Teria Confúcio algum ensinamento a passar aos nossos três cineastas de hoje? Sinceramente, não sei; no entanto, a mim, estou convencido, suas palavras modificaram, por frações de segundos, minha compreensão; naquele lapso temporal, ao perceber o óbvio imiscuído em infindáveis segredos, consegui desvelar todos os meus erros. Mas não se enganem, foi muito saboroso errar.
Por fim, eis os dizeres do filósofo quase pré histórico:
Se a linguagem não estiver correta, o que é dito não é o que se quer dizer. Se o que é dito não é o que se quer dizer, o que precisa ser feito não será feito. Se isso não é feito, a moral e a arte se deterioram. Se a justiça se extravia, o povo esperará em impotente confusão. Por conseguinte, não deve haver arbitrariedade no que se diz. Isso é mais importante do que tudo.

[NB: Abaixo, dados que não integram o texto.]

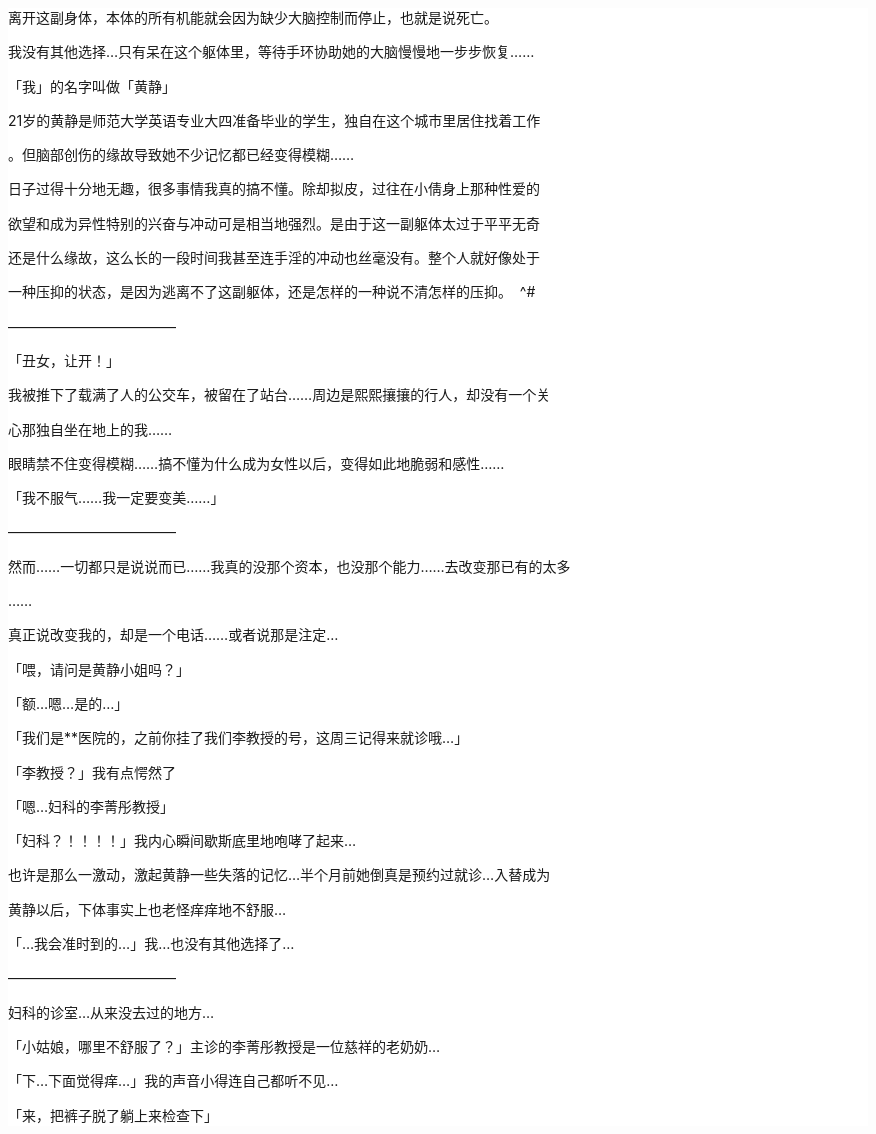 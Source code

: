 离开这副身体，本体的所有机能就会因为缺少大脑控制而停止，也就是说死亡。

我没有其他选择…只有呆在这个躯体里，等待手环协助她的大脑慢慢地一步步恢复……

「我」的名字叫做「黄静」

21岁的黄静是师范大学英语专业大四准备毕业的学生，独自在这个城市里居住找着工作

。但脑部创伤的缘故导致她不少记忆都已经变得模糊……

日子过得十分地无趣，很多事情我真的搞不懂。除却拟皮，过往在小倩身上那种性爱的

欲望和成为异性特别的兴奋与冲动可是相当地强烈。是由于这一副躯体太过于平平无奇

还是什么缘故，这么长的一段时间我甚至连手淫的冲动也丝毫没有。整个人就好像处于

一种压抑的状态，是因为逃离不了这副躯体，还是怎样的一种说不清怎样的压抑。  ^#

————————————

「丑女，让开！」

我被推下了载满了人的公交车，被留在了站台……周边是熙熙攘攘的行人，却没有一个关

心那独自坐在地上的我……

眼睛禁不住变得模糊……搞不懂为什么成为女性以后，变得如此地脆弱和感性……

「我不服气……我一定要变美……」

————————————

然而……一切都只是说说而已……我真的没那个资本，也没那个能力……去改变那已有的太多

……

真正说改变我的，却是一个电话……或者说那是注定…

「喂，请问是黄静小姐吗？」

「额…嗯…是的…」

「我们是**医院的，之前你挂了我们李教授的号，这周三记得来就诊哦…」

「李教授？」我有点愕然了

「嗯…妇科的李菁彤教授」

「妇科？！！！！」我内心瞬间歇斯底里地咆哮了起来…

也许是那么一激动，激起黄静一些失落的记忆…半个月前她倒真是预约过就诊…入替成为

黄静以后，下体事实上也老怪痒痒地不舒服…

「…我会准时到的…」我…也没有其他选择了…

————————————

妇科的诊室…从来没去过的地方…

「小姑娘，哪里不舒服了？」主诊的李菁彤教授是一位慈祥的老奶奶…

「下…下面觉得痒…」我的声音小得连自己都听不见…

「来，把裤子脱了躺上来检查下」
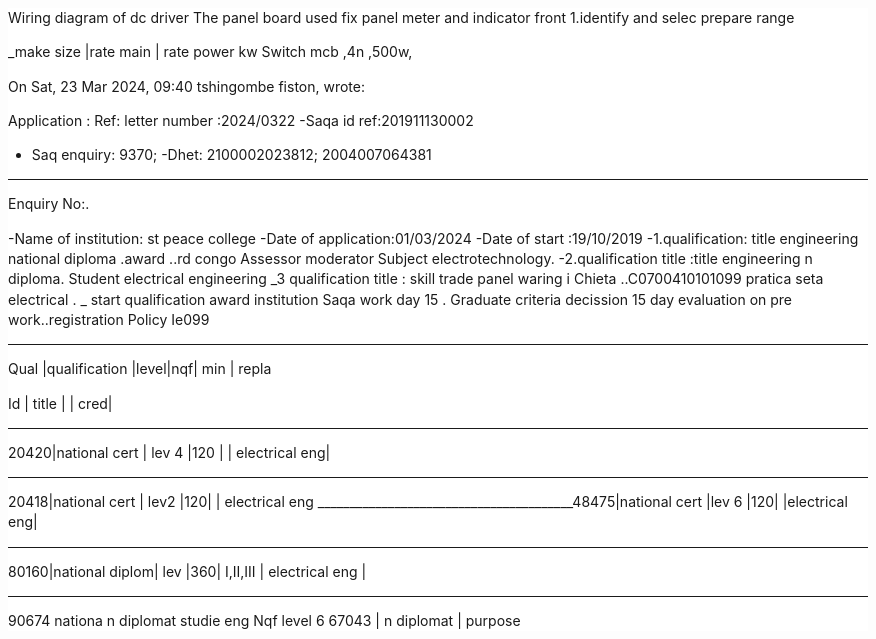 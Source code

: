 Wiring diagram of dc driver
The panel board used fix panel meter and indicator front 
1.identify and selec prepare range

_make size |rate main | rate power kw 
Switch mcb ,4n ,500w, 





















On Sat, 23 Mar 2024, 09:40 tshingombe fiston, wrote:

Application :
Ref: letter number :2024/0322
-Saqa id ref:201911130002
- Saq enquiry: 9370;
-Dhet: 2100002023812;
2004007064381

________________________________________
Enquiry No:.

-Name of institution: st peace college 
-Date of application:01/03/2024
-Date of start :19/10/2019
-1.qualification: title engineering national diploma .award ..rd congo 
Assessor moderator 
Subject electrotechnology.
-2.qualification title :title engineering n diploma.
Student electrical engineering 
_3 qualification title : skill trade panel waring i
Chieta ..C0700410101099 pratica seta electrical .
_ start qualification award institution 
Saqa work day 15 . Graduate criteria decission 15 day evaluation on pre work..registration 
Policy Ie099
________________________________________
Qual |qualification |level|nqf| min | repla

Id | title | | cred|
________________________________________
20420|national cert | lev 4 |120 |
| electrical eng|
________________________________________
20418|national cert | lev2 |120|
| electrical eng
________________________________________48475|national cert |lev 6 |120|
|electrical eng| 
________________________________________
80160|national diplom| lev |360| I,II,III
| electrical eng |
________________________________________
90674 nationa n diplomat studie eng
Nqf level 6
67043 | n diplomat | purpose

35. Deixa Ela Entrar - Tomas Alfredson - 2008
Coincidências à parte, ontem foi dia dos namorados, e o primeiro filme do post de hoje versa sobre a delicada relação entre dois estranhos pré adolescentes. Oskar, personagem principal da trama, é um menino tímido e introspectivo; vítima constante de bullying, vivia isolado, preso à sugestiva solidão das planícies gélidas do país escandinavo. Quando conhece Eli, menina igualmente reclusa, o garoto descobre o amor; no entanto, um elemento sobrenatural permeará a bizarra aproximação. Ao contrário da nova série de constipação estomacal com vampiros metro sexuais e lobisomens depilados, Deixa Ela Entrar não subestima a inteligência dos seus espectadores; na obra, terror, suspense e drama se misturam em um roteiro completamente adaptado ao presente; Tomas Alfredson, com uma habilidade incomum para iniciantes, filma com maestria e sensibilidade, transformando cenas sombrias e recheadas de sangue em primorosas mesuras ao sentimento amoroso. Dosando com precisão homeopática sequências de violência explícita e outras apenas sugestivas, o sueco conseguiu elevar seu filme ao panteão das grandes obras primas do gênero; os minutos derradeiros da película, na inefável e absurda cena da piscina, são inesquecíveis, provando que o cinema é uma arte completa.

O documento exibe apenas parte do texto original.